Quote the records that follow in full and exactly; leave out the pictures.
◆ ◆ ◆ ◆ ◆
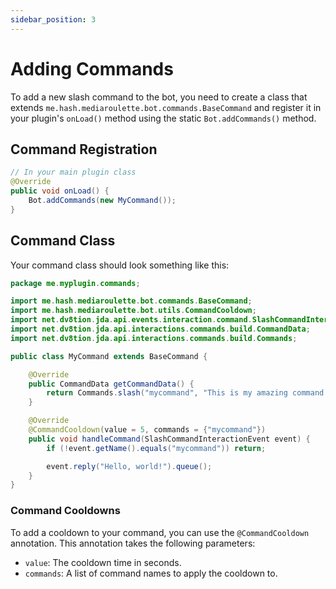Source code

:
 ```yaml
---
sidebar_position: 3
---
```


# Adding Commands

To add a new slash command to the bot, you need to create a class that extends `me.hash.mediaroulette.bot.commands.BaseCommand` and register it in your plugin's `onLoad()` method using the static `Bot.addCommands()` method.

## Command Registration

```java
// In your main plugin class
@Override
public void onLoad() {
    Bot.addCommands(new MyCommand());
}
```

## Command Class

Your command class should look something like this:

```java
package me.myplugin.commands;

import me.hash.mediaroulette.bot.commands.BaseCommand;
import me.hash.mediaroulette.bot.utils.CommandCooldown;
import net.dv8tion.jda.api.events.interaction.command.SlashCommandInteractionEvent;
import net.dv8tion.jda.api.interactions.commands.build.CommandData;
import net.dv8tion.jda.api.interactions.commands.build.Commands;

public class MyCommand extends BaseCommand {

    @Override
    public CommandData getCommandData() {
        return Commands.slash("mycommand", "This is my amazing command.");
    }

    @Override
    @CommandCooldown(value = 5, commands = {"mycommand"})
    public void handleCommand(SlashCommandInteractionEvent event) {
        if (!event.getName().equals("mycommand")) return;

        event.reply("Hello, world!").queue();
    }
}
```

### Command Cooldowns

To add a cooldown to your command, you can use the `@CommandCooldown` annotation. This annotation takes the following parameters:

- `value`: The cooldown time in seconds.
- `commands`: A list of command names to apply the cooldown to.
◆ ◆ ◆ ◆ ◆
Finished exercise
Source code

:
 ```yaml
---
sidebar_position: 3
---
```


# Adding Commands

To add a new slash command to the bot, you need to create a class that extends `me.hash.mediaroulette.bot.commands.BaseCommand` and register it in your plugin's `onLoad()` method using the static `Bot.addCommands()` method.

## Command Registration

```java
// In your main plugin class
@Override
public void onLoad() {
    Bot.addCommands(new MyCommand());
}
```

## Command Class

Your command class should look something like this:

```java
package me.myplugin.commands;

import me.hash.mediaroulette.bot.commands.BaseCommand;
import me.hash.mediaroulette.bot.utils.CommandCooldown;
import net.dv8tion.jda.api.events.interaction.command.SlashCommandInteractionEvent;
import net.dv8tion.jda.api.interactions.commands.build.CommandData;
import net.dv8tion.jda.api.interactions.commands.build.Commands;

public class MyCommand extends BaseCommand {

    @Override
    public CommandData getCommandData() {
        return Commands.slash("mycommand", "This is my amazing command.");
    }

    @Override
    @CommandCooldown(value = 5, commands = {"mycommand"})
    public void handleCommand(SlashCommandInteractionEvent event) {
        if (!event.getName().equals("mycommand")) return;

        event.reply("Hello, world!").queue();
    }
}
```

### Command Cooldowns

To add a cooldown to your command, you can use the `@CommandCooldown` annotation. This annotation takes the following parameters:

- `value`: The cooldown time in seconds.
- `commands`: A list of command names to apply the cooldown to.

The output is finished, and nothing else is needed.